The Super Tucano Case
Photo credit: www.vectorsite.net
11/09/2011 – A significant irony in the current U.S. defense budgetary cost cutting debate is the absence of consideration for U.S. exports. Although the President expressed his vision of a significant expansion of exports, defense is not part of this vision. The number one defense export product on the horizon — the F-35 — is not even considered in such terms. The focus is simply upon the cutting of numbers of aircraft to “save” money. This is a logic amazing to anyone with knowledge about manufacturing and production.
In the case of the F-35, the U.S. has committed itself through the structure of the F-35 program to be able to produce in numbers and at cost points with allies, so that we can collectively shape a new global fleet. Creating a global fleet provides significant economies of scale and capability which dwarf any considerations of today’s stock market price of the IOC aircraft.
Creating a global fleet provides significant economies of scale and capability which dwarf any considerations of today’s stock market price of the IOC aircraft.
Such a myopic cost cutting approach is not likely to get one to the strategic objective of exports and generating significant allied capability or to creating the global fleet so essential to global defense.
But this is nothing new. The tanker competition was a good case in point of a missing allied dimension from defense procurement decisions. It seemed better to some to buy a smaller and less capable tanker for “less” money than an allied generated tanker because of supposed cost savings and job protection issues. Clearly, the USAF leadership has to be looking at their “cost savings” and wonder where they went. And now in a stroke of historical irony, Congress and the Administration are creating the conditions for Boeing to fail in the Brazilian fighter competition.
The tanker competition was a good case in point of a missing allied dimension from defense procurement decisions. (…) And now in a stroke of historical irony, Congress and the Administration are creating the conditions for Boeing to fail in the Brazilian fighter competition.
The Brazilians seem to have had enough of Congress pushing money to Hawker Beechcraft, a company apparently seeking significant Chinese funding, in order to allow it to be able to compete with the Super Tucano in an Air Force competition . And recently, the Senate in confirmation hearings for a senior State Department official barely mentioned the most important country in South America in its hearings. The inside the beltway world is so insular as to make the Mandarian Chinese of the Middle Kingdom seem cosmopolitan. Even though this is supposed to be a competition of off the shelf products or in other terms no development money invested, the Congress has pushed money to Hawker Beechcraft to support them in an off the shelf competition which to the non-inside the Beltway person looks like tilting the game table to change the odds.
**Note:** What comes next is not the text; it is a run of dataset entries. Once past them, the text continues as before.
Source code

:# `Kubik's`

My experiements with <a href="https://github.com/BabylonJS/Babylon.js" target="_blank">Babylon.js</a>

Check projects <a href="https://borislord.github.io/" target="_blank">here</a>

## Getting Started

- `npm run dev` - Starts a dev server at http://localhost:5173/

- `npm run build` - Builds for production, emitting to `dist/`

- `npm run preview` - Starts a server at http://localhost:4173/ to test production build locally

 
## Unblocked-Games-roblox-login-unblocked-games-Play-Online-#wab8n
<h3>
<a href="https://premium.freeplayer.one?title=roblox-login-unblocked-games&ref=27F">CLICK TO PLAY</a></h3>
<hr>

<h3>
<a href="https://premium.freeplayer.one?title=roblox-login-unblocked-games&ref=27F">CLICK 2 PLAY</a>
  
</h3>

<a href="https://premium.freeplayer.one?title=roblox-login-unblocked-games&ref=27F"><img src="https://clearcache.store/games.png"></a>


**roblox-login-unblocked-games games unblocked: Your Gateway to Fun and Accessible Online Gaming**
Apparently this has confused and angered the Brazilians, who amongst other things, can be a key ally in dealing with China.
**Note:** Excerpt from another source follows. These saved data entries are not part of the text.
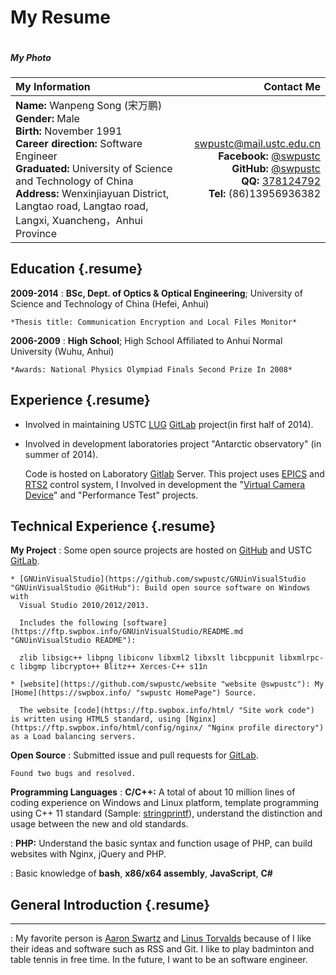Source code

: My Resume
=========

<div class="alignright-with-title alignright-image">
  <img src="//cdn.swpbox.info/images/photo.png?t=TIMESTAMP:BEGIN:images/photo.png:END:TIMESTAMP" alt="">
  <h5 class="title">My Photo</h5>
</div>

My Information  |  Contact Me
:-------------- | ----------:
**Name:** Wanpeng Song (宋万鹏)<br/>**Gender:** Male<br/>**Birth:** November 1991<br/>**Career direction:** Software Engineer<br/>**Graduated:** University of Science and Technology of China<br/>**Address:** Wenxinjiayuan District, Langtao road, Langtao road, Langxi, Xuancheng，Anhui Province | <swpustc@mail.ustc.edu.cn><br/>**Facebook:** [@swpustc](https://www.facebook.com/swpustc "Facebook @swpustc")<br/>**GitHub:** [@swpustc](https://github.com/swpustc "GitHub @swpustc")<br/>**QQ:** [378124792](tencent://message/?uin=378124792&Site=resume.swpbox.info&Menu=yes "QQ @378124792")<br/>**Tel:** (86)13956936382

Education {.resume}
---------

**2009-2014**
:   **BSc, Dept. of Optics & Optical Engineering**; University of
    Science and Technology of China (Hefei, Anhui)

    *Thesis title: Communication Encryption and Local Files Monitor*

**2006-2009**
:   **High School**; High School Affiliated to
    Anhui Normal University (Wuhu, Anhui)

    *Awards: National Physics Olympiad Finals Second Prize In 2008*

Experience {.resume}
----------

* Involved in maintaining USTC [LUG](https://lug.ustc.edu.cn/wiki/start_english "Linux User Group @USTC")
  [GitLab](https://lug.ustc.edu.cn/wiki/lug/services/gitlab "USTC GitLab") project(in first half of 2014).

* Involved in development laboratories project "Antarctic observatory" (in summer of 2014).

  Code is hosted on Laboratory [Gitlab](http://210.45.78.50:8888/dashboard/projects "Laboratory Gitlab Server") Server. This project uses [EPICS](http://www.aps.anl.gov/epics/ "Experimental Physics and Industrial Control System") and [RTS2](http://rts2.org/ "Remote Telescope System") control system, I Involved in development the "[Virtual Camera Device](http://210.45.78.50:8888/swp/virtualcamera)" and "Performance Test" projects.

Technical Experience {.resume}
--------------------

**My Project**
:   Some open source projects are hosted on [GitHub](https://github.com/swpustc "GitHub @swpustc") and USTC [GitLab](https://git.ustclug.org/u/swp "USTC GitLab @swp").

    * [GNUinVisualStudio](https://github.com/swpustc/GNUinVisualStudio "GNUinVisualStudio @GitHub"): Build open source software on Windows with
      Visual Studio 2010/2012/2013.

      Includes the following [software](https://ftp.swpbox.info/GNUinVisualStudio/README.md "GNUinVisualStudio README"):

      zlib libsigc++ libpng libiconv libxml2 libxslt libcppunit libxmlrpc-c libgmp libcrypto++ Blitz++ Xerces-C++ s11n

    * [website](https://github.com/swpustc/website "website @swpustc"): My [Home](https://swpbox.info/ "swpustc HomePage") Source.

      The website [code](https://ftp.swpbox.info/html/ "Site work code") is written using HTML5 standard, using [Nginx](https://ftp.swpbox.info/html/config/nginx/ "Nginx profile directory") as a Load balancing servers.

**Open Source**
:   Submitted issue and pull requests for [GitLab](https://github.com/gitlabhq/gitlabhq "GitHub @gitlabhq").

    Found two bugs and resolved.

**Programming Languages**
:   **C/C++:** A total of about 10 million lines of coding experience on Windows and Linux platform, template programming using C++ 11 standard (Sample: [stringprintf](https://ftp.swpbox.info/GNUinVisualStudio/project/.dumpImageSize/include/stringprintf.h "C++11 Template Function")), understand the distinction and usage between the new and old standards.

:   **PHP:** Understand the basic syntax and function usage of PHP, can build websites with Nginx, jQuery and PHP.

:   Basic knowledge of **bash**, **x86/x64 assembly**, **JavaScript**, **C#**

[ref]: https://github.com/githubuser/superlongprojectname

General Introduction {.resume}
--------------------

****
:   My favorite person is [Aaron Swartz](//en.wikipedia.org/wiki/Aaron_Swartz "Aaron Swartz - Wikipedia") and [Linus Torvalds](//en.wikipedia.org/wiki/Linus_Torvalds "Linus Torvalds - Wikipedia") because of I like their ideas and software such as RSS and Git. I like to play badminton and table tennis in free time. In the future, I want to be an software engineer.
Two recent articles in Brazil are translated from the Portuguese and are synopsized below to give a feel for how Brazilians are looking at the way Embraer and the Super Tucano are being treated in the current defense procurement environment.
(1) A View from Brazil: Embraer is the Target of U.S. Protectionism
Folha de São Paulo newspaperm São Paulo, Patrícia Campos Mello, 11/08/2011
Embraer is competing for a US$ 1 billion contract with the U.S. Air Force; competitors raise the issue of “American jobs”. Members of Congress seek an investigation regarding subsidies for the Brazilian company; campaign talks of “national security”.
Embraer has become the target of a U.S. protectionist campaign, whose objective is to keep it from winning a contract with the U.S. Air Force for nearly US$ 1 billion. The Brazilian company is taking part in an Air Force bidding contest to supply 20 airplanes (which could total as many as 55) to be used in Afghanistan and the U.S. Embraer’s Super Tucano is competing with the American AT-6 by Hawker Beechcraft.
The protectionist offensive is taking place on three levels: members of congress from the State of Kansas, where Hawker is based, have asked that an investigation be held by the International Trade Commission (ITC), in order to determine whether or not Embraer is receiving subsidies from the Brazilian government, which would be illegal.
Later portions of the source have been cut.